Task goal: Locate the line bearing "Terraform on AWS" in the material below, then reproduce it and each following line up to and including the line bearing "## Installations".
- - - - -
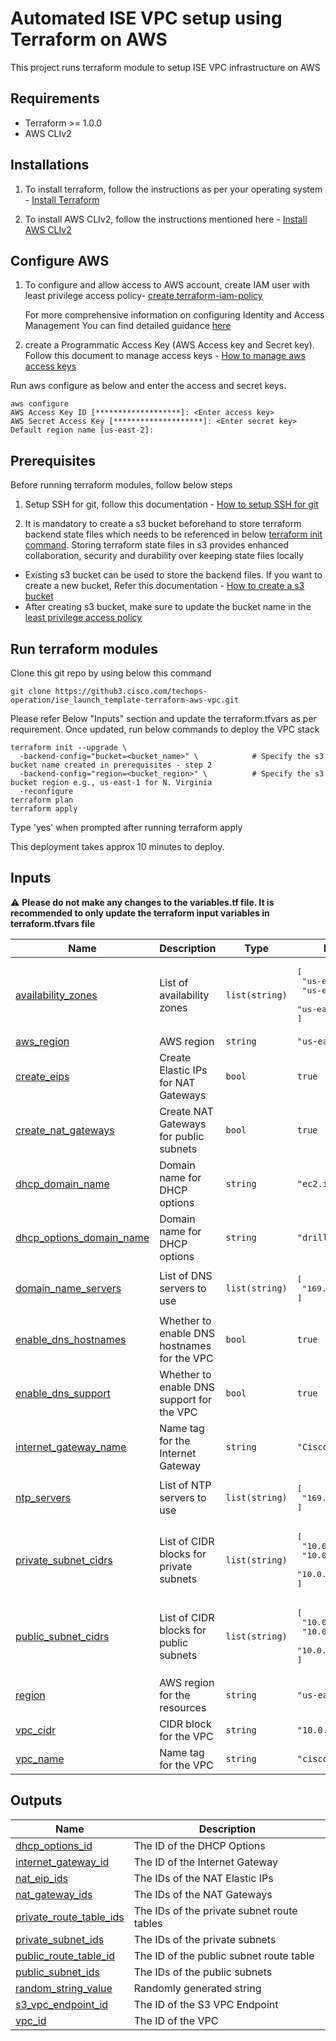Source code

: # Automated ISE VPC setup using Terraform on AWS

This project runs terraform module to setup ISE VPC infrastructure on AWS

## Requirements
- Terraform >= 1.0.0
- AWS CLIv2

## Installations
1. To install terraform, follow the instructions as per your operating system - [Install Terraform](https://developer.hashicorp.com/terraform/tutorials/aws-get-started/install-cli)

2. To install AWS CLIv2, follow the instructions mentioned here - [Install AWS CLIv2](https://docs.aws.amazon.com/cli/latest/userguide/getting-started-install.html)

## Configure AWS
1. To configure and allow access to AWS account, create IAM user with least privilege access policy- [create terraform-iam-policy](./docs/terraform-policy.json)

      For more comprehensive information on configuring Identity and  Access Management You can find detailed guidance  [here](./docs/iampolicyreadme.md)

 2. create a Programmatic Access Key (AWS Access key and Secret key). Follow this document to manage access keys - [How to manage aws access keys](https://docs.aws.amazon.com/IAM/latest/UserGuide/id_credentials_access-keys.html#Using_CreateAccessKey)

Run aws configure as below and enter the access and secret keys.

```
aws configure
AWS Access Key ID [*******************]: <Enter access key>
AWS Secret Access Key [********************]: <Enter secret key>
Default region name [us-east-2]: 

```

## Prerequisites
Before running terraform modules, follow below steps

1. Setup SSH for git, follow this documentation - [How to setup SSH for git](https://www.warp.dev/terminus/git-clone-ssh) 

2. It is mandatory to create a s3 bucket beforehand to store terraform backend state files which needs to be referenced in below [terraform init command](#terraform_init_command). Storing terraform state files in s3 provides enhanced collaboration, security and durability over keeping state files locally
  - Existing s3 bucket can be used to store the backend files. If you want to create a new bucket, Refer this documentation - [How to create a s3 bucket](https://docs.aws.amazon.com/AmazonS3/latest/userguide/create-bucket-overview.html)
  - After creating s3 bucket, make sure to update the bucket name in the [least privilege access policy](./docs/terraform-policy.json#L128)

## Run terraform modules

Clone this git repo by using below this command 
  ```
  git clone https://github3.cisco.com/techops-operation/ise_launch_template-terraform-aws-vpc.git
  ```

Please refer Below "Inputs" section and update the terraform.tfvars as per requirement. 
Once updated, run below commands to deploy the VPC stack
<a name="terraform_init_command"></a>
 ```
 terraform init --upgrade \
   -backend-config="bucket=<bucket_name>" \            # Specify the s3 bucket name created in prerequisites - step 2
   -backend-config="region=<bucket_region>" \          # Specify the s3 bucket region e.g., us-east-1 for N. Virginia
   -reconfigure
 terraform plan
 terraform apply
 ```

Type 'yes' when prompted after running terraform apply

This deployment takes approx 10 minutes to deploy.



<!-- BEGIN_TF_DOCS -->
## Inputs

:warning: **Please do not make any changes to the variables.tf file. It is recommended to only update the terraform input variables in terraform.tfvars file**

| Name | Description | Type | Default |
|------|-------------|------|---------|
| <a name="input_availability_zones"></a> [availability\_zones](#input\_availability\_zones) | List of availability zones | `list(string)` | <pre>[<br>  "us-east-2a",<br>  "us-east-2b",<br>  "us-east-2c"<br>]</pre> |
| <a name="input_aws_region"></a> [aws\_region](#input\_aws\_region) | AWS region | `string` | `"us-east-2"` |
| <a name="input_create_eips"></a> [create\_eips](#input\_create\_eips) | Create Elastic IPs for NAT Gateways | `bool` | `true` |
| <a name="input_create_nat_gateways"></a> [create\_nat\_gateways](#input\_create\_nat\_gateways) | Create NAT Gateways for public subnets | `bool` | `true` |
| <a name="input_dhcp_domain_name"></a> [dhcp\_domain\_name](#input\_dhcp\_domain\_name) | Domain name for DHCP options | `string` | `"ec2.internal"` |
| <a name="input_dhcp_options_domain_name"></a> [dhcp\_options\_domain\_name](#input\_dhcp\_options\_domain\_name) | Domain name for DHCP options | `string` | `"drilldevops.in"` |
| <a name="input_domain_name_servers"></a> [domain\_name\_servers](#input\_domain\_name\_servers) | List of DNS servers to use | `list(string)` | <pre>[<br>  "169.254.169.253"<br>]</pre> |
| <a name="input_enable_dns_hostnames"></a> [enable\_dns\_hostnames](#input\_enable\_dns\_hostnames) | Whether to enable DNS hostnames for the VPC | `bool` | `true` |
| <a name="input_enable_dns_support"></a> [enable\_dns\_support](#input\_enable\_dns\_support) | Whether to enable DNS support for the VPC | `bool` | `true` |
| <a name="input_internet_gateway_name"></a> [internet\_gateway\_name](#input\_internet\_gateway\_name) | Name tag for the Internet Gateway | `string` | `"Cisco_ISE_IGW"` |
| <a name="input_ntp_servers"></a> [ntp\_servers](#input\_ntp\_servers) | List of NTP servers to use | `list(string)` | <pre>[<br>  "169.254.169.123"<br>]</pre> |
| <a name="input_private_subnet_cidrs"></a> [private\_subnet\_cidrs](#input\_private\_subnet\_cidrs) | List of CIDR blocks for private subnets | `list(string)` | <pre>[<br>  "10.0.11.0/24",<br>  "10.0.12.0/24",<br>  "10.0.13.0/24"<br>]</pre> |
| <a name="input_public_subnet_cidrs"></a> [public\_subnet\_cidrs](#input\_public\_subnet\_cidrs) | List of CIDR blocks for public subnets | `list(string)` | <pre>[<br>  "10.0.1.0/24",<br>  "10.0.2.0/24",<br>  "10.0.3.0/24"<br>]</pre> |
| <a name="input_region"></a> [region](#input\_region) | AWS region for the resources | `string` | `"us-east-2"` |
| <a name="input_vpc_cidr"></a> [vpc\_cidr](#input\_vpc\_cidr) | CIDR block for the VPC | `string` | `"10.0.0.0/16"` |
| <a name="input_vpc_name"></a> [vpc\_name](#input\_vpc\_name) | Name tag for the VPC | `string` | `"cisco_ise"` |

## Outputs

| Name | Description |
|------|-------------|
| <a name="output_dhcp_options_id"></a> [dhcp\_options\_id](#output\_dhcp\_options\_id) | The ID of the DHCP Options |
| <a name="output_internet_gateway_id"></a> [internet\_gateway\_id](#output\_internet\_gateway\_id) | The ID of the Internet Gateway |
| <a name="output_nat_eip_ids"></a> [nat\_eip\_ids](#output\_nat\_eip\_ids) | The IDs of the NAT Elastic IPs |
| <a name="output_nat_gateway_ids"></a> [nat\_gateway\_ids](#output\_nat\_gateway\_ids) | The IDs of the NAT Gateways |
| <a name="output_private_route_table_ids"></a> [private\_route\_table\_ids](#output\_private\_route\_table\_ids) | The IDs of the private subnet route tables |
| <a name="output_private_subnet_ids"></a> [private\_subnet\_ids](#output\_private\_subnet\_ids) | The IDs of the private subnets |
| <a name="output_public_route_table_id"></a> [public\_route\_table\_id](#output\_public\_route\_table\_id) | The ID of the public subnet route table |
| <a name="output_public_subnet_ids"></a> [public\_subnet\_ids](#output\_public\_subnet\_ids) | The IDs of the public subnets |
| <a name="output_random_string_value"></a> [random\_string\_value](#output\_random\_string\_value) | Randomly generated string |
| <a name="output_s3_vpc_endpoint_id"></a> [s3\_vpc\_endpoint\_id](#output\_s3\_vpc\_endpoint\_id) | The ID of the S3 VPC Endpoint |
| <a name="output_vpc_id"></a> [vpc\_id](#output\_vpc\_id) | The ID of the VPC |
<!-- END_TF_DOCS -->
- - - - -
Task solution:
: # Automated ISE VPC setup using Terraform on AWS

This project runs terraform module to setup ISE VPC infrastructure on AWS

## Requirements
- Terraform >= 1.0.0
- AWS CLIv2

## Installations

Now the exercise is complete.